Revista Cultue – O que Dinorah tem de Alice, e o que Alice tem de Dinorah?
Alice Carvalho – Dinorah é uma mulher que sobreviveu a vida dura a troco de muita luta e de um ideal de coletividade, passou por situações difíceis na infância e foi criada por uma família que – mesmo não sendo perfeita – sempre a compreendeu e lhe deu amor à sua maneira. Teve que se esforçar 3x mais só por ser mulher, por ser sertaneja. Temos uma história familiar parecida e a verve de lutar por um futuro melhor mesmo em condições tão adversas. Não sei se estou à altura dessa personagem em coragem e força, mas tenho muito orgulho de ter sido seu cavalo.

Revista Cultue – Qual é o diferencial do enredo?
Alice Carvalho – Esse “Cangaço Novo” exigiu um novo olhar e um estudo aprofundado dos trabalhos de Frederico Pernambucano de Mello, que foram essenciais para compreender tanto o contexto histórico quanto às estratégias envolvidas nesse fenômeno. É fundamental reconhecer que, apesar de ser contemporâneo, o “Cangaço Novo” mantém alguns escudos semelhantes ao cangaço antigo e ainda carrega um apelo mítico e místico. E explorar essa história é como desvendar uma colcha de retalhos na cultura brasileira. Embora o banditismo não deva ser romantizado, ele faz parte do tecido cultural do Brasil e adquirir conhecimento sobre esses movimentos e seu impacto é vital para uma melhor compreensão da história e das culturas brasileiras.
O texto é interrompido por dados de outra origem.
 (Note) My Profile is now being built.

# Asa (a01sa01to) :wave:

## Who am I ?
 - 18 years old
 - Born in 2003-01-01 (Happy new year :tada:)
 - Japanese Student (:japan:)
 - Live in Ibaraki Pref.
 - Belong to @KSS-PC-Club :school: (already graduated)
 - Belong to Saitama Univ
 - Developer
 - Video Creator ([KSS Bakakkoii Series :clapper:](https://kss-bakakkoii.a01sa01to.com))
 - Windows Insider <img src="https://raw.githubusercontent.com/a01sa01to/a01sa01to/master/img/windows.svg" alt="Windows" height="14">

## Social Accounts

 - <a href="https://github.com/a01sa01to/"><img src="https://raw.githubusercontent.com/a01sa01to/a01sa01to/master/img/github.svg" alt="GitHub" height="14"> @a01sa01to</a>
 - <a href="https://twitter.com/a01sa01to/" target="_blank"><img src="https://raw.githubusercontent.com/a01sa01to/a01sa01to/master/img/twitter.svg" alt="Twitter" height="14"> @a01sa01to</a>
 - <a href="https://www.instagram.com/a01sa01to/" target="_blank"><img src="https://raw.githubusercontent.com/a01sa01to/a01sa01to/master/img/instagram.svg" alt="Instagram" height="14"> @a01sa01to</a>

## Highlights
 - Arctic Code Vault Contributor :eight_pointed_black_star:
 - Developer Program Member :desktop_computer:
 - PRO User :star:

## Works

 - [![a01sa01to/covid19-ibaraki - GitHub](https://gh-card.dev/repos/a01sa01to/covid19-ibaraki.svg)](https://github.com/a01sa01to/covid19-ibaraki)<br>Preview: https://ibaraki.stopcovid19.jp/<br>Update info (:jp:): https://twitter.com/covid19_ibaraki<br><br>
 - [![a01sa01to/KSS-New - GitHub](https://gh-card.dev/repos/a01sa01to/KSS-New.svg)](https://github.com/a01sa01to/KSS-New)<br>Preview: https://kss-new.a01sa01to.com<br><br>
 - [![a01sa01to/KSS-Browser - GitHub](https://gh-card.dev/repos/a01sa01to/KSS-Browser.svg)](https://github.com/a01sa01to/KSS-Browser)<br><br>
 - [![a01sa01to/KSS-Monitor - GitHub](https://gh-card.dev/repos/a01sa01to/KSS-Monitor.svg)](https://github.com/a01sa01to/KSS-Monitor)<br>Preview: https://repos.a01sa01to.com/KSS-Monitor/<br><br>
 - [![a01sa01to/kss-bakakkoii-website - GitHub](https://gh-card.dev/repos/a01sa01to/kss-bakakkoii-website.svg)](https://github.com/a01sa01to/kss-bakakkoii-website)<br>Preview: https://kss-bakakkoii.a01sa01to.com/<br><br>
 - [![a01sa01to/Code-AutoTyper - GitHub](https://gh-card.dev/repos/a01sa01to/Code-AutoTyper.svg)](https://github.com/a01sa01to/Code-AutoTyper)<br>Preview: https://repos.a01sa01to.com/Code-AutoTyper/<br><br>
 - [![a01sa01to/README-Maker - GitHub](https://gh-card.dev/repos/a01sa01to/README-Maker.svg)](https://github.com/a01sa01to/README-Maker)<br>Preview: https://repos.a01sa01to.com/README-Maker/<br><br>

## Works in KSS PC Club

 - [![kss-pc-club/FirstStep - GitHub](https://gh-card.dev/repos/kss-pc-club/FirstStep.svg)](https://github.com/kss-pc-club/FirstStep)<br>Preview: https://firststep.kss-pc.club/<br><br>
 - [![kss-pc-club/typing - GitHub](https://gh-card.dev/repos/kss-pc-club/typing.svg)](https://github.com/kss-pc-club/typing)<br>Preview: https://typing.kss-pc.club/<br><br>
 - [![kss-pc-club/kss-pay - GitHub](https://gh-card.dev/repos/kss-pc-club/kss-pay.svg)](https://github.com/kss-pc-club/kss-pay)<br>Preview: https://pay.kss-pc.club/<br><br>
Revista Cultue – Qual é o sentimento de levar o Nordeste e o RN para telas de tantos países?
Alice Carvalho – Trazer a atmosfera única do Nordeste, com sua rica cultura e paisagens, para as telas de diversos países é uma experiência emocionante e gratificante. Foram 8 meses de gravação intensa e eu repetiria tudo de novo quantas vezes fossem necessárias. Aquela terra tem uma riqueza cultural e uma beleza que merecem ser compartilhadas com o mundo, e ter a oportunidade de participar dessa obra que tem o Nordeste como cenário é um privilégio imenso. Estar lá, sentir aquele calor, o cheiro, passa a verdade daquele lugar e espero que o público possa se conectar com a região através disso e apreciar essa singularidade.

Revista Cultue – Além de você, outros potiguares estão no elenco. Como você enxerga a representatividade potiguar no audiovisual?
Alice Carvalho – É bom demais ver talentos locais sendo reconhecidos e tendo a oportunidade de contribuir para projetos de alcance nacional e internacional. Essa representatividade não apenas fortalece a indústria criativa local, mas também contribui para uma narrativa mais autêntica e diversificada, onde as vozes e histórias podem ser ouvidas e vistas em diversas plataformas. Espero que esse movimento continue a crescer em todas as frentes e temáticas, abrindo portas para mais artistas novos, locais e com propriedade e vivência sobre o tema que será discutido na trama. É isso que enriquece a nossa cultura.

Revista Cultue – Você vem construindo uma carreira importante passando pelo teatro, TV, videoclipes e agora o streaming. Quais serão seus próximos passos?
Alice Carvalho – Acredito que quando acabarem as gravações de “Guerreiros do Sol”, série da Globoplay que integro o elenco, pretendo descansar um pouco para poder me dedicar ao roteiro do meu primeiro longa-metragem e ao lançamento de “NAVIO”, álbum-visual da banda BaianaSystem dirigido por mim, Larinha R. Dantas e Vitória Real.

Revista Cultue – Qual é o impacto, na sua visão, que a série causa no público e por que todos precisam assistir “Cangaço Novo”?
Alice Carvalho – Cangaço Novo oferece uma janela para uma parte da história brasileira muitas vezes desconhecida pelo público, abrindo espaço para uma compreensão mais profunda da complexidade da nossa cultura. A narrativa oferece uma perspectiva sobre o passado e o presente, destacando tanto as semelhanças quanto às transformações ao longo do tempo, como a busca por identidade e liberdade. É uma perspectiva mais completa sobre as transformações sociais, culturais e éticas que moldaram o Brasil ao longo do tempo.